146(8) There shall be included in computing a taxpayer's income for a taxation year the total of all amounts received by the taxpayer in the year as benefits out of or under registered retirement savings plans, other than excluded withdrawals (as defined in subsection 146.01(1) or 146.02(1)) of the taxpayer and amounts that are included under paragraph (12)(b) in computing the taxpayer's income.

 

          b)      subsection 146(16):

 

146(16)      Notwithstanding any other provision in this section, a registered retirement savings plan may at any time be revised or amended to provide for the payment or transfer before the maturity of the plan, on behalf of the annuitant under the plan (in this subsection referred to as the "transferor"), of any property thereunder by the issuer thereof

 

(a)   to a registered pension plan for the benefit of the transferor or to a registered retirement savings plan or registered retirement income fund under which the transferor is the annuitant, or

 

(b)   to a registered retirement savings plan or registered retirement income fund under which the spouse or common-law partner or former spouse or common-law partner of the transferor is the annuitant, where the transferor and the transferor's spouse or common-law partner or former spouse or common-law partner are living separate and apart and the payment or transfer is made under a decree, order or judgment of a competent tribunal, or under a written separation agreement, relating to a division of property between the transferor and the transferor's spouse or common-law partner or former spouse or common-law partner in settlement of rights arising out of, or on the breakdown of, their marriage or common-law partnership,

and, where there has been such a payment or transfer of such property on behalf of the transferor before the maturity of the plan,

(c)    the amount of the payment or transfer shall not, solely because of the payment or transfer, be included in computing the income of the transferor or the transferor's spouse or common-law partner or former spouse or common-law partner,

 

(d)   no deduction may be made under subsection (5), (5.1) or (8.2) or section 8 or 60 in respect of the payment or transfer in computing the income of any taxpayer, and

 

      (e)  where the payment or transfer was made to a registered retirement savings plan, for the purposes of subsection (8.2), the amount of the payment or transfer shall be deemed not to be a premium paid to that plan by the taxpayer.

 

          c)       subsection 56(2):

 

56(2)    A payment or transfer of property made pursuant to the direction of, or with the concurrence of, a taxpayer to some other person for the benefit of the taxpayer or as a benefit that the taxpayer desired to have conferred on the other person (other than by an assignment of any portion of a retirement pension pursuant to section 65.1 of the Canada Pension Plan or a comparable provision of a provincial pension plan as defined in section 3 of that Act or of a prescribed provincial pension plan) shall be included in computing the taxpayer's income to the extent that it would be if the payment or transfer had been made to the taxpayer.

 

[13]         Subsection 146(8) of the Act requires that Mr.

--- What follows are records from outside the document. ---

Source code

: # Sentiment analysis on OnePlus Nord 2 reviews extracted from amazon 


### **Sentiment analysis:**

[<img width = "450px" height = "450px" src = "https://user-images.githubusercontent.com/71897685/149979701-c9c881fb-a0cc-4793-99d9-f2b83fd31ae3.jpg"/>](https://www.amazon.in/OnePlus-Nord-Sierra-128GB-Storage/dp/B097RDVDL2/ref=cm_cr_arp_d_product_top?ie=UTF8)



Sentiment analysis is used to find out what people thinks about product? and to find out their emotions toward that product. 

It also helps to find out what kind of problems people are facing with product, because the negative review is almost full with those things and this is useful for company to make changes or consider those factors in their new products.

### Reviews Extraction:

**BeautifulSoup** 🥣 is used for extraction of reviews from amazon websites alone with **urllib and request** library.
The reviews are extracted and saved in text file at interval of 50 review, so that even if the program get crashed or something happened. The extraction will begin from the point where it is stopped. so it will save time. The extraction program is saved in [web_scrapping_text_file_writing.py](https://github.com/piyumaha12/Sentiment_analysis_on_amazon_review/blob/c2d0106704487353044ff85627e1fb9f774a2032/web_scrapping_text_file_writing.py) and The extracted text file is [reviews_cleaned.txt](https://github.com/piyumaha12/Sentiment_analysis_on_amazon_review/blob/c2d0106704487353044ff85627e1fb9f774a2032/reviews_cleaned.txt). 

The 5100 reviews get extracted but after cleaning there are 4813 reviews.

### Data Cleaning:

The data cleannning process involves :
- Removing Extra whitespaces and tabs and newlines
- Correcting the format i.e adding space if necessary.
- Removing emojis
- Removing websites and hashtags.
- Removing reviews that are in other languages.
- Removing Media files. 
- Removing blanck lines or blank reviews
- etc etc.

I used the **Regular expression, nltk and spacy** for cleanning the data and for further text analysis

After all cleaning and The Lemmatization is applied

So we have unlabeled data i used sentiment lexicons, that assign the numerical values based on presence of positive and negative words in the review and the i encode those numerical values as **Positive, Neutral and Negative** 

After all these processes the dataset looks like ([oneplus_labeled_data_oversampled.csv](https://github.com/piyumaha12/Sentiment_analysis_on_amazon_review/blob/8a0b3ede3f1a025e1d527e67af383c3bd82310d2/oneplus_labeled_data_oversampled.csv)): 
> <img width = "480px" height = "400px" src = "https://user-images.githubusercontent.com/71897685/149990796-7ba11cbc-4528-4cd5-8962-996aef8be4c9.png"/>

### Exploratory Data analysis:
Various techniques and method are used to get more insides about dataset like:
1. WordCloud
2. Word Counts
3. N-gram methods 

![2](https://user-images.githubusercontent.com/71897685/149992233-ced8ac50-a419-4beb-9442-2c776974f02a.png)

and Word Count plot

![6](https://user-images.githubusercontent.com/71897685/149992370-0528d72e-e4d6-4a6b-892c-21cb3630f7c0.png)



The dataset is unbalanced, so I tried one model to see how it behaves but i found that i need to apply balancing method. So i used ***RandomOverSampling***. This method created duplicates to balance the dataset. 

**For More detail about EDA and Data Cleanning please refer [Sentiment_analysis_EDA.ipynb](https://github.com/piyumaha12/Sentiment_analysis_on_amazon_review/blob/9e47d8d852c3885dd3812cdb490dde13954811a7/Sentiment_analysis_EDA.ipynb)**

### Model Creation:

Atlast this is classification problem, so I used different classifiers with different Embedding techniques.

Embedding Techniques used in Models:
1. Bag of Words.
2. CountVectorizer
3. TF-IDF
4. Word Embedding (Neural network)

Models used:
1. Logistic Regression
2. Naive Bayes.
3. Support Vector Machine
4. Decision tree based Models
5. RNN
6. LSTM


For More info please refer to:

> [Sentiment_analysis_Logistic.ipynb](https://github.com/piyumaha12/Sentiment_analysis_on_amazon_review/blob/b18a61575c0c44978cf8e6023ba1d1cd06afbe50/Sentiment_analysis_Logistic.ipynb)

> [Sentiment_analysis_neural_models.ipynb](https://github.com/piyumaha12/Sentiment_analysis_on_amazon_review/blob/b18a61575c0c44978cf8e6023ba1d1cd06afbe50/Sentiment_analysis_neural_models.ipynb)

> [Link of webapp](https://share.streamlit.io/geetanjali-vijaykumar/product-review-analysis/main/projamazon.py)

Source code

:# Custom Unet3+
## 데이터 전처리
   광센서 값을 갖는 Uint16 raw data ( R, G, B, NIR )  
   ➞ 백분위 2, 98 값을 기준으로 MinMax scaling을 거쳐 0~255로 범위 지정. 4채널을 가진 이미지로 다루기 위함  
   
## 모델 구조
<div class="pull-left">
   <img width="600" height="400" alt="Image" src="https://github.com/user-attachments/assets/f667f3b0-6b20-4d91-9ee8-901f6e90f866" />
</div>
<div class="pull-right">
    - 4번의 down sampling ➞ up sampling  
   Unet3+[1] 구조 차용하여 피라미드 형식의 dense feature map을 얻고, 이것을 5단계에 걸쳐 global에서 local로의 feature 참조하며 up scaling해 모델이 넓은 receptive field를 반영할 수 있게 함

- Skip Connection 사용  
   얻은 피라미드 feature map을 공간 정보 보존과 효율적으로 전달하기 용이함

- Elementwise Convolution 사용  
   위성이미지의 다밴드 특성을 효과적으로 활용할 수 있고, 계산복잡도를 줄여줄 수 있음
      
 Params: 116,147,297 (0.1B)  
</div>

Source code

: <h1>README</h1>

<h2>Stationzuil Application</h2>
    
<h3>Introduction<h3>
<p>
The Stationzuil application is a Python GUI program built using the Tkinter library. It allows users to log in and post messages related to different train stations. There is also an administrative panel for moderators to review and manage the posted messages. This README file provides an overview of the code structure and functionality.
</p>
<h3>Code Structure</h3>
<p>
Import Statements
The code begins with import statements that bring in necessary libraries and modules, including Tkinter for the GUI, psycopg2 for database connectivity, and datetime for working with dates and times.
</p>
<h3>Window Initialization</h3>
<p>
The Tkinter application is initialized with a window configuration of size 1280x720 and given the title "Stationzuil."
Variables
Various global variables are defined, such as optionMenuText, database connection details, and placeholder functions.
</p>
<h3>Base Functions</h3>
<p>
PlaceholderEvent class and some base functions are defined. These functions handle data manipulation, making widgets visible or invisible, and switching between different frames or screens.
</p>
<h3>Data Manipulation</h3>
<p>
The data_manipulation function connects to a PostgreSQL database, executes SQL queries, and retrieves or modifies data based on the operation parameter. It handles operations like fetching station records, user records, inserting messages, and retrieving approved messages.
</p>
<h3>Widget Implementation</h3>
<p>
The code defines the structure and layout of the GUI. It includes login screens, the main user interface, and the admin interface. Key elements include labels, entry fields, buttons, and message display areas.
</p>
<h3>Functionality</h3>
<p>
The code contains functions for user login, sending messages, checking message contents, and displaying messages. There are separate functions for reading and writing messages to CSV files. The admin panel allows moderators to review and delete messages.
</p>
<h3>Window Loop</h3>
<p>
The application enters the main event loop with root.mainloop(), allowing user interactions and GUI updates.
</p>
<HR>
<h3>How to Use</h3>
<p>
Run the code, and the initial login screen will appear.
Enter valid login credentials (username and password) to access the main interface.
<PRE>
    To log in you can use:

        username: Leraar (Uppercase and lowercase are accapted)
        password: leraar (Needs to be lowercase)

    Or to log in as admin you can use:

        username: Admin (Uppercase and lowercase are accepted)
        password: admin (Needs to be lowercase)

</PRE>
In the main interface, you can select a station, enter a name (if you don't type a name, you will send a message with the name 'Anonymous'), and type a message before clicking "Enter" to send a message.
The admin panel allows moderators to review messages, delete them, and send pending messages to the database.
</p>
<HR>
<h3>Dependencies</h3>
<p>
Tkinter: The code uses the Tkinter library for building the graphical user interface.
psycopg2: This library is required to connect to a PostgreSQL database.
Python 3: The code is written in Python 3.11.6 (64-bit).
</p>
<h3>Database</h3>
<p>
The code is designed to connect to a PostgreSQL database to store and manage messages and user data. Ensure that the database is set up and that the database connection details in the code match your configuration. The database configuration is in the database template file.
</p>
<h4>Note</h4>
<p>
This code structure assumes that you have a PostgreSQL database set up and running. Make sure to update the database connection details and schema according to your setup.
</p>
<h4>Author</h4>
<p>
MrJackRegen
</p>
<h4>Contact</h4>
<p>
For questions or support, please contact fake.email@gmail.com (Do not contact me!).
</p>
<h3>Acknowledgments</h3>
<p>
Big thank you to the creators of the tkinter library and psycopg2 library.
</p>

Astorino bring into income amounts received by him as benefits out of or under his RRSP. Subsection 146(16) of the Act, however, specifically provides an exception, allowing for a transfer of funds from an RRSP to a Registered Pension Plan without triggering an inclusion in income. I must first then address the application of subsection 146(16) of the Act to Mr. Astorino’s circumstances, and, if subsection 146(16) of the Act does not apply, I shall then return to subsection 146(8) of the Act. The Respondent argues further that if subsection 146(8) of the Act does not capture the funds transferred, then subsection 56(2) of the Act does.

 

Application of 146(16)

 

[14]         Subsection 146(16) of the Act effectively provides for a rollover from an RRSP to a Registered Pension Plan. An interesting question here is what is the effect of a retroactive cancellation of a Registered Pension Plan’s registration? In a case dealing with very similar circumstances involving CCCC and NBI, the case of Bonavia v. Her Majesty the Queen[1] (currently under appeal) Justice Favreau had little difficulty concluding:

 

[15]      … The vehicle offered by the promoters of the scheme was a pension plan that was registered at the time the capital of the appellant’s RRIF was transferred.

 

[16]      Unfortunately for the appellant, the registered pension plan was not a pension plan that met the prescribed conditions for registration so that it has been retroactively deregistered by the Minister. Consequently, the two transfers of the capital of the Fund to a bank account held by CCCC constituted a withdrawal of the capital of the appellant’s RRIF which had to be included in the appellant’s income for the 2001 taxation year pursuant to subsection 146.3(5) of the Act.

 

 

[15]         The authority for the revocation of Registered Pension Plan is found in subsection 147.1(11):

 

147.1(11)   Where, at any time after a pension plan has been registered by the Minister,

 

      (a)  the plan does not comply with the prescribed conditions for registration,

 

      (b)  the plan is not administered in accordance with the terms of the plan as registered,

 

      (c)  the plan becomes a revocable plan,

 

      (d)  a condition imposed by the Minister in writing and applicable with respect to the plan (including a condition applicable generally to registered pension plans or a class of such plans and a condition first imposed before 1989) is not complied with,

 

      (e)  a requirement under subsection (6) or (7) is not complied with,

 

      (f)  a benefit is paid by the plan, or a contribution is made to the plan, contrary to subsection (10),

 

      (g)  the administrator of the plan fails to file an information return or actuarial report relating to the plan or to a member of the plan as and when required by regulation,

 

      (h)  a participating employer fails to file an information return relating to the plan or to a member of the plan as and when required by regulation, or

 

      (i)   registration of the plan under the Pension Benefits Standards Act, 1985 or a similar law of a province is refused or revoked,

the Minister may give notice (in this subsection and subsection (12) referred to as a "notice of intent") by registered mail to the plan administrator that the Minister proposes to revoke the registration of the plan as of a date specified in the notice of intent, which date shall not be earlier than the date as of which,

      (j)  where paragraph (a) applies, the plan failed to so comply,

 

      (k)  where paragraph (b) applies, the plan was not administered in accordance with its terms as registered,

 

      (l)   where paragraph (c) applies, the plan became a revocable plan,

 

      (m) where paragraph (d) or (e) applies, the condition or requirement was not complied with,

 

      (n)  where paragraph (f) applies, the benefit was paid or the contribution was made,

 

      (o)  where paragraph (g) or (h) applies, the information return or actuarial report was required to be filed, and

 

      (p)  where paragraph (i) applies, the registration referred to in that paragraph was refused or revoked.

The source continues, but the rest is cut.